## YOUR TASK
Under this line are the records; write out word for word the part that begins at the line containing "Možno premýšľate nad" and ends at the line containing "V Reacte sa", and no more.

RECORDED DATA: Begin

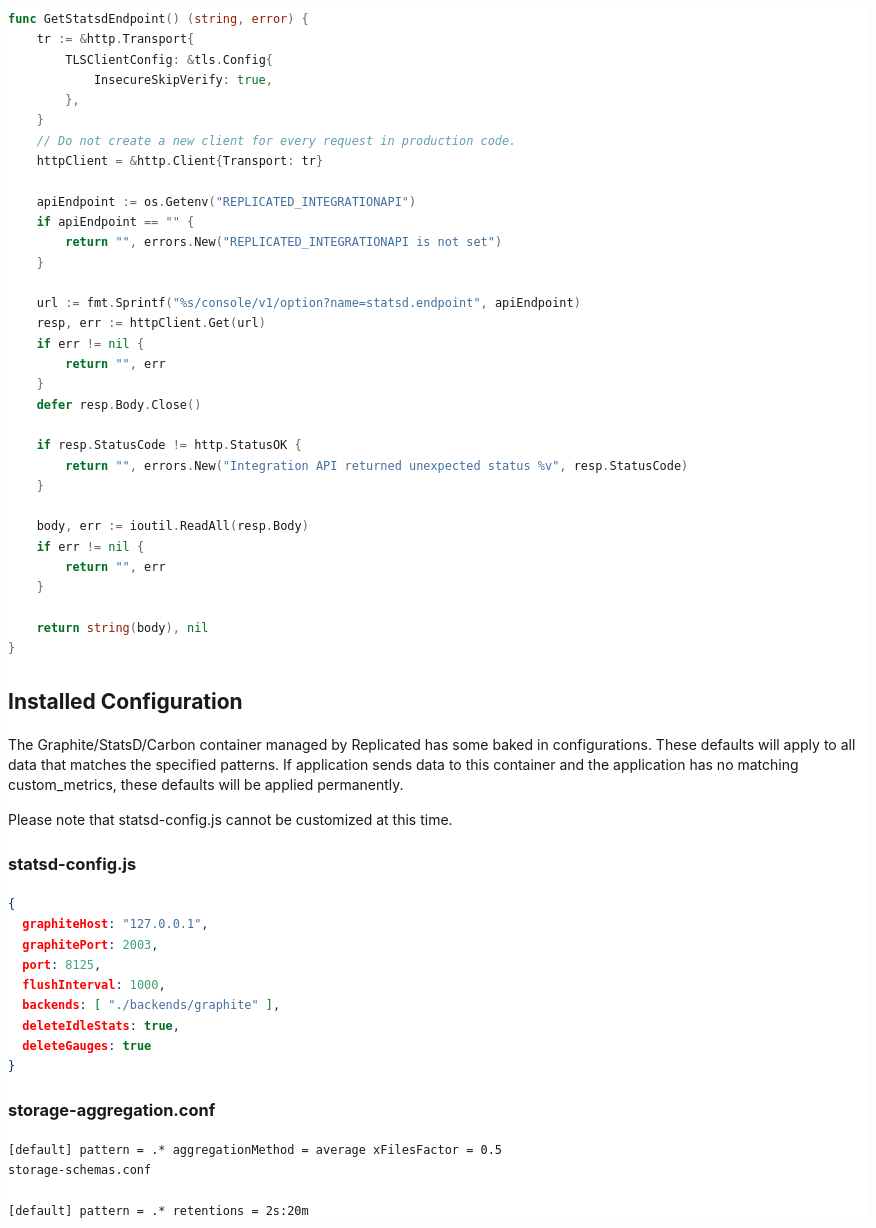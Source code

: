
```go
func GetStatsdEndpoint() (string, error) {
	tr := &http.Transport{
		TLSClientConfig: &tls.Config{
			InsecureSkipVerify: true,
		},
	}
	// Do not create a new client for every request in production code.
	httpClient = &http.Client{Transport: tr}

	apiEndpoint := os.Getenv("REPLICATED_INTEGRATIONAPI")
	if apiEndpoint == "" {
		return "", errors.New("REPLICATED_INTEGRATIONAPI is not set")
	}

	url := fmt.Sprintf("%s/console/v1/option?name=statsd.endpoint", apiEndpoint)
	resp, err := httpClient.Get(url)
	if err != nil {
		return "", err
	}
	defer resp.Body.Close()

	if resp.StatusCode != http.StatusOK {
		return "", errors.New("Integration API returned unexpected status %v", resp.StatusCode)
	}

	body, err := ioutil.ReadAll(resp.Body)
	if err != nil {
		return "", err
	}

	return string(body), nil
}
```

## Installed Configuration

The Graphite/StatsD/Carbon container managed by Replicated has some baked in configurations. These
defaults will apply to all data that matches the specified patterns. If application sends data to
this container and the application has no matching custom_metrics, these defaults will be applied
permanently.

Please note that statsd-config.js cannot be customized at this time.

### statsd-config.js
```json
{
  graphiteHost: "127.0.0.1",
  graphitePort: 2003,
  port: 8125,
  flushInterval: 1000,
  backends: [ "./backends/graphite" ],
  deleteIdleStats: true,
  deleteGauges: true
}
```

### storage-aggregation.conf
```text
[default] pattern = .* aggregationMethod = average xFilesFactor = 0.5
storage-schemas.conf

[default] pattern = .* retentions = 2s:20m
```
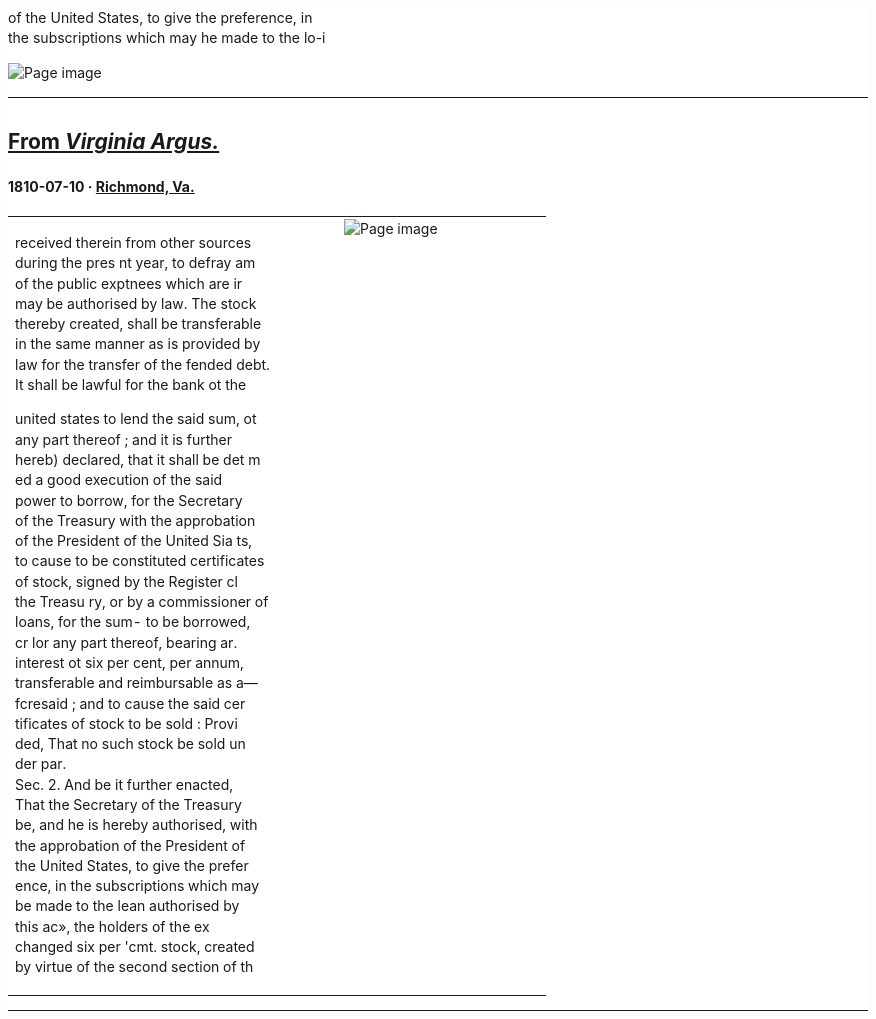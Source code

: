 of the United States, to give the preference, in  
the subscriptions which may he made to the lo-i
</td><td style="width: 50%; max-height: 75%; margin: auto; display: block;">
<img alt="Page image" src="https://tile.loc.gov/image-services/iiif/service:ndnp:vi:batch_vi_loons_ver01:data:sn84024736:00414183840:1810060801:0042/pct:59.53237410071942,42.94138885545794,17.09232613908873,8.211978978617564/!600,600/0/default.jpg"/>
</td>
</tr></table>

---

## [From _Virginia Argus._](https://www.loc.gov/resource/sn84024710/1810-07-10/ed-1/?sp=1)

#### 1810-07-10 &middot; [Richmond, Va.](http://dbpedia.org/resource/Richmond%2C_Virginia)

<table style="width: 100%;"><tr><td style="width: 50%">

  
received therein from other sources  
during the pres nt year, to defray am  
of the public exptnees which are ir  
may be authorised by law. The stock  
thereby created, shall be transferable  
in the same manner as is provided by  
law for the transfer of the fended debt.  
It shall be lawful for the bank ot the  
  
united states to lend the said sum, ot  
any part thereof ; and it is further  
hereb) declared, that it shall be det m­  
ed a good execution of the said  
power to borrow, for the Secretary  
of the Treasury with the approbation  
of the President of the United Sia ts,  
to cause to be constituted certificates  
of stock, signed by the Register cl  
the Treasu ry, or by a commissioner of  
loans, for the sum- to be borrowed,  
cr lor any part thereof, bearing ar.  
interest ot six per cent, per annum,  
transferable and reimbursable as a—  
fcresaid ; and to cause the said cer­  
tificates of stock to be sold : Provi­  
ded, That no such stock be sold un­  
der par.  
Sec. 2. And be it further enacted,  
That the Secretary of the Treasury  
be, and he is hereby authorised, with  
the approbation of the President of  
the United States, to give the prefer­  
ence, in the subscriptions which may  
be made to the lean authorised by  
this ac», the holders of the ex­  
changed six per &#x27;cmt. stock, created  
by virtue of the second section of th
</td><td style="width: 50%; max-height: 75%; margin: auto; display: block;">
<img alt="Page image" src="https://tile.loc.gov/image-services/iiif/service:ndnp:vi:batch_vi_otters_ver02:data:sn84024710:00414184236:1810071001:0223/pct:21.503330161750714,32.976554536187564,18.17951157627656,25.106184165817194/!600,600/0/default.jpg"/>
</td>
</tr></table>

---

RECORDED DATA: End
RECORDED DATA: Begin

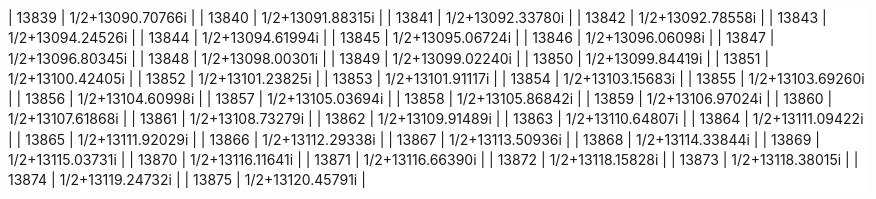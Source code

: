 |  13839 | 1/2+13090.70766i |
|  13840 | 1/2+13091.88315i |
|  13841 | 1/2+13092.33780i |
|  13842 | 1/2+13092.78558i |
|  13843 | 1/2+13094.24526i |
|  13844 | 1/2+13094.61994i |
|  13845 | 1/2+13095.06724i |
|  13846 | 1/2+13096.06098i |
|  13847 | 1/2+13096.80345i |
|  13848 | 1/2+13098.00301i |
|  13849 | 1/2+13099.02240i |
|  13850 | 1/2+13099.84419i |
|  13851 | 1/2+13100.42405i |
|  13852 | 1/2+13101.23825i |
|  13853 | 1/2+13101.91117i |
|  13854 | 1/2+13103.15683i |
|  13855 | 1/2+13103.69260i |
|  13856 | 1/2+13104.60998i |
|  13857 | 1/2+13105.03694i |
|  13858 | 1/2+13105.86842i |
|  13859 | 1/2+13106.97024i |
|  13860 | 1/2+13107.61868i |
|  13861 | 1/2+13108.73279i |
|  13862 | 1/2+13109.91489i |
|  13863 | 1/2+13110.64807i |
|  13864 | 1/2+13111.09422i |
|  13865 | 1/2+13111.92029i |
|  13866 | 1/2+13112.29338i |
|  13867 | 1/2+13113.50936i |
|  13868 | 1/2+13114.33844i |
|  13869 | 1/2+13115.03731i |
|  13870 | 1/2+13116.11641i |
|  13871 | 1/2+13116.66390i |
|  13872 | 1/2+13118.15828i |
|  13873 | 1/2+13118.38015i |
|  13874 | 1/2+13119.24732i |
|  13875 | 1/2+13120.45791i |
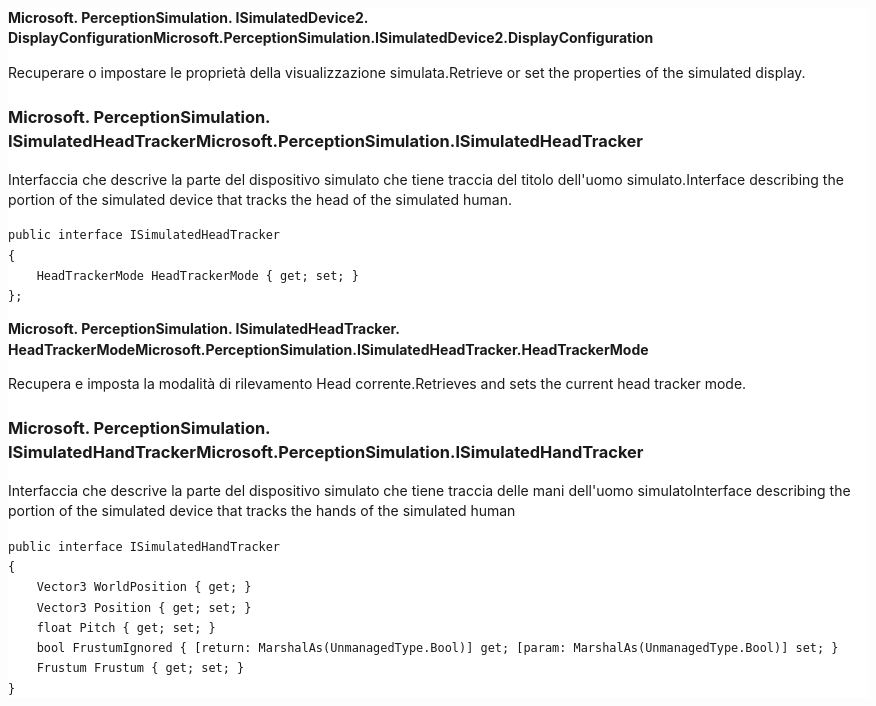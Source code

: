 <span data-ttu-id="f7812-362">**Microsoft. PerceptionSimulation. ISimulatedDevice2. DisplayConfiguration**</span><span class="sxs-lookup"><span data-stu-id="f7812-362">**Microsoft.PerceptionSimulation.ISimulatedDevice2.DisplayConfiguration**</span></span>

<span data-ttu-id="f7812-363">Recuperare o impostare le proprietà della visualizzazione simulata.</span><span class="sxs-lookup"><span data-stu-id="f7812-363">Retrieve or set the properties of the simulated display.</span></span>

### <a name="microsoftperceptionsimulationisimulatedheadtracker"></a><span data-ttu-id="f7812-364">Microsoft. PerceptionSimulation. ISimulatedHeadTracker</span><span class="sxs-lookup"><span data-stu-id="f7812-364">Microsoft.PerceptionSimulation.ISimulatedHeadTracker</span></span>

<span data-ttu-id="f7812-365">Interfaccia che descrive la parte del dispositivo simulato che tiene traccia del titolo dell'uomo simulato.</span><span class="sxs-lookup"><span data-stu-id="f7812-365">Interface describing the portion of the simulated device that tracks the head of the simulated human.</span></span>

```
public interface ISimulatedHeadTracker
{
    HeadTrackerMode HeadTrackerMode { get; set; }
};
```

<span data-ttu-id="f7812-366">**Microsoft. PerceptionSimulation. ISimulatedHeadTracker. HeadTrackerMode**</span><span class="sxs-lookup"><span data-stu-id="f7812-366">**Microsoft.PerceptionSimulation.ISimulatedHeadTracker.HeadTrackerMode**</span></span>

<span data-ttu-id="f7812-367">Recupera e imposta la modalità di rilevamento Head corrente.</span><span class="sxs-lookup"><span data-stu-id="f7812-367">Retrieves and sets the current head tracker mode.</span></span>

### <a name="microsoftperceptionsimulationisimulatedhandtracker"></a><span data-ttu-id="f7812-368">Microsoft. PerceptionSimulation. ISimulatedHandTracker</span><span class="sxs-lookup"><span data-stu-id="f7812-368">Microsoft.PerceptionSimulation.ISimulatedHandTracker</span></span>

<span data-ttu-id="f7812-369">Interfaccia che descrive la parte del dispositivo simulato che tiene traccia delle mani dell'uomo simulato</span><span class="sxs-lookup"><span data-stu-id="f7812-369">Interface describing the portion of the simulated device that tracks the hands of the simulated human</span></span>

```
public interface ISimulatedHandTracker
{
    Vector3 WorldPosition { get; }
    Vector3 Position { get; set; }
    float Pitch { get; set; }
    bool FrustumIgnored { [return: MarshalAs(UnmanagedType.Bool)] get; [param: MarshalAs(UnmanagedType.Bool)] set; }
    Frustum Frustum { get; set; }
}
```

RECORDED DATA: End
RECORDED DATA: Begin

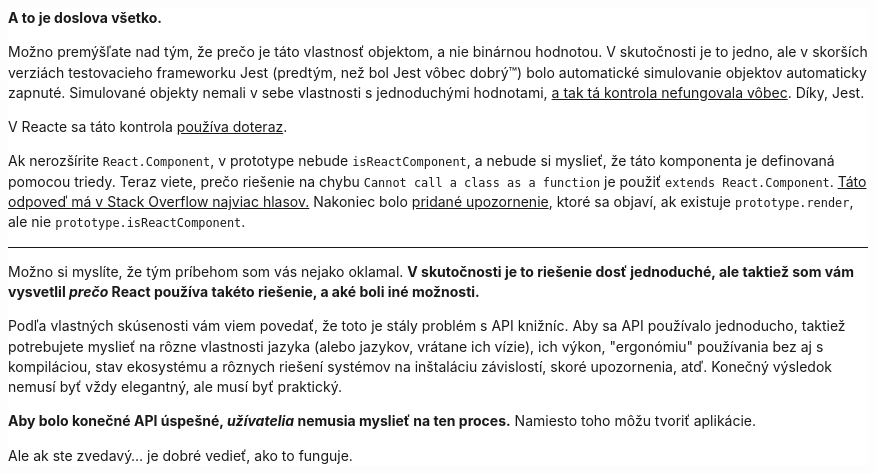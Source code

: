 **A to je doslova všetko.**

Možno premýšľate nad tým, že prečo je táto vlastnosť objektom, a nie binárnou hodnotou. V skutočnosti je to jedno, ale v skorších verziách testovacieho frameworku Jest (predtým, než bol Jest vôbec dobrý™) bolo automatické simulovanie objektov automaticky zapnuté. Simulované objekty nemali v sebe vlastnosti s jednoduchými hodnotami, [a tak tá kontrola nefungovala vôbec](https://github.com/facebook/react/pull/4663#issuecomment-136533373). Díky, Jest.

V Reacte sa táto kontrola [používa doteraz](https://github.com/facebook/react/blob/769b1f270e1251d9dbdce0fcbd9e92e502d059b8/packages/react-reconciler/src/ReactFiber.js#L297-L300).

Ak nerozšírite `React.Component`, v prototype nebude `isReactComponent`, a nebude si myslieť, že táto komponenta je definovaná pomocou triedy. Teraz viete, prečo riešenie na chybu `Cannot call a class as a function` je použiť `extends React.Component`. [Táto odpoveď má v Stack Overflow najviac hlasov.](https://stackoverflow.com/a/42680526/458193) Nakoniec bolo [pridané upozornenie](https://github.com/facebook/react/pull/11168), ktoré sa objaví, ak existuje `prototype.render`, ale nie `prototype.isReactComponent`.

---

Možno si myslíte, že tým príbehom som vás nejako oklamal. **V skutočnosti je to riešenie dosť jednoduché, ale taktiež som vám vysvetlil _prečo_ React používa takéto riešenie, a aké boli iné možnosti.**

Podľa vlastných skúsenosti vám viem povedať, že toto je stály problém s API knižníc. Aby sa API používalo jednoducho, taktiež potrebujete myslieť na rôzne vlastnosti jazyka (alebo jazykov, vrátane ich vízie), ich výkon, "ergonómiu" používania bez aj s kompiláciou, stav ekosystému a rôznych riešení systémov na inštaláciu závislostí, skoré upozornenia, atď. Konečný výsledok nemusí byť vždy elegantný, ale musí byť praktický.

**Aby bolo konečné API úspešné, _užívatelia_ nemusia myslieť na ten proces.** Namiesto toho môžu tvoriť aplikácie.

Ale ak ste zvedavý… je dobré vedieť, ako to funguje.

RECORDED DATA: End

## WRITTEN ANSWER
Možno premýšľate nad tým, že prečo je táto vlastnosť objektom, a nie binárnou hodnotou. V skutočnosti je to jedno, ale v skorších verziách testovacieho frameworku Jest (predtým, než bol Jest vôbec dobrý™) bolo automatické simulovanie objektov automaticky zapnuté. Simulované objekty nemali v sebe vlastnosti s jednoduchými hodnotami, [a tak tá kontrola nefungovala vôbec](https://github.com/facebook/react/pull/4663#issuecomment-136533373). Díky, Jest.

V Reacte sa táto kontrola [používa doteraz](https://github.com/facebook/react/blob/769b1f270e1251d9dbdce0fcbd9e92e502d059b8/packages/react-reconciler/src/ReactFiber.js#L297-L300).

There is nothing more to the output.